PROVIDED RECORDS =>
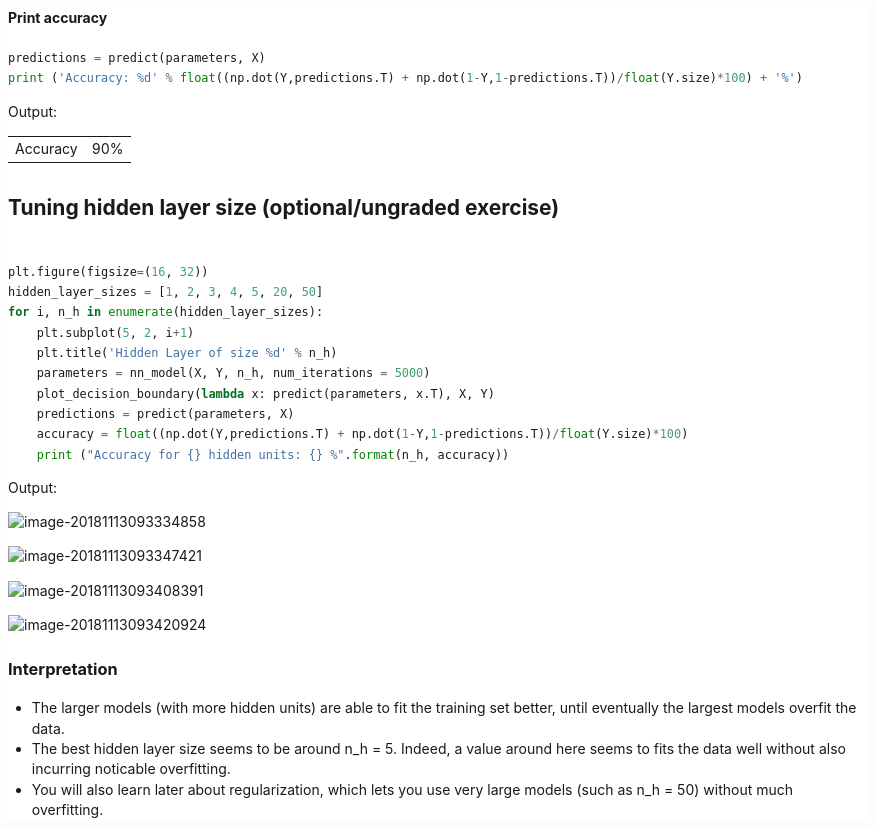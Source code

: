 #### Print accuracy

```python
predictions = predict(parameters, X)
print ('Accuracy: %d' % float((np.dot(Y,predictions.T) + np.dot(1-Y,1-predictions.T))/float(Y.size)*100) + '%')
```

Output:

<table style="width:15%">
  <tr>
    <td>Accuracy</td>
    <td>90% </td> 
  </tr>
</table>

## Tuning hidden layer size (optional/ungraded exercise)

```python

plt.figure(figsize=(16, 32))
hidden_layer_sizes = [1, 2, 3, 4, 5, 20, 50]
for i, n_h in enumerate(hidden_layer_sizes):
    plt.subplot(5, 2, i+1)
    plt.title('Hidden Layer of size %d' % n_h)
    parameters = nn_model(X, Y, n_h, num_iterations = 5000)
    plot_decision_boundary(lambda x: predict(parameters, x.T), X, Y)
    predictions = predict(parameters, X)
    accuracy = float((np.dot(Y,predictions.T) + np.dot(1-Y,1-predictions.T))/float(Y.size)*100)
    print ("Accuracy for {} hidden units: {} %".format(n_h, accuracy))


```

Output:

![image-20181113093334858](https://ws1.sinaimg.cn/large/006tNbRwgy1fx66lz1aerj31kg0tgn8u.jpg)

![image-20181113093347421](https://ws3.sinaimg.cn/large/006tNbRwgy1fx66m84uglj31kg0lmk1n.jpg)

![image-20181113093408391](https://ws1.sinaimg.cn/large/006tNbRwgy1fx66midno9j31kg0lmakg.jpg)

![image-20181113093420924](https://ws4.sinaimg.cn/large/006tNbRwgy1fx66mp0303j31kg0lmq8y.jpg)



### Interpretation

- The larger models (with more hidden units) are able to fit the training set better, until eventually the largest models overfit the data. 
- The best hidden layer size seems to be around n_h = 5. Indeed, a value around here seems to  fits the data well without also incurring noticable overfitting.
- You will also learn later about regularization, which lets you use very large models (such as n_h = 50) without much overfitting.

WHAT TO WORK ON => Where does the word "models" appear in the material above? Copy every line that holds it.

YOUR RESPONSE =>
- The larger models (with more hidden units) are able to fit the training set better, until eventually the largest models overfit the data. 
- You will also learn later about regularization, which lets you use very large models (such as n_h = 50) without much overfitting.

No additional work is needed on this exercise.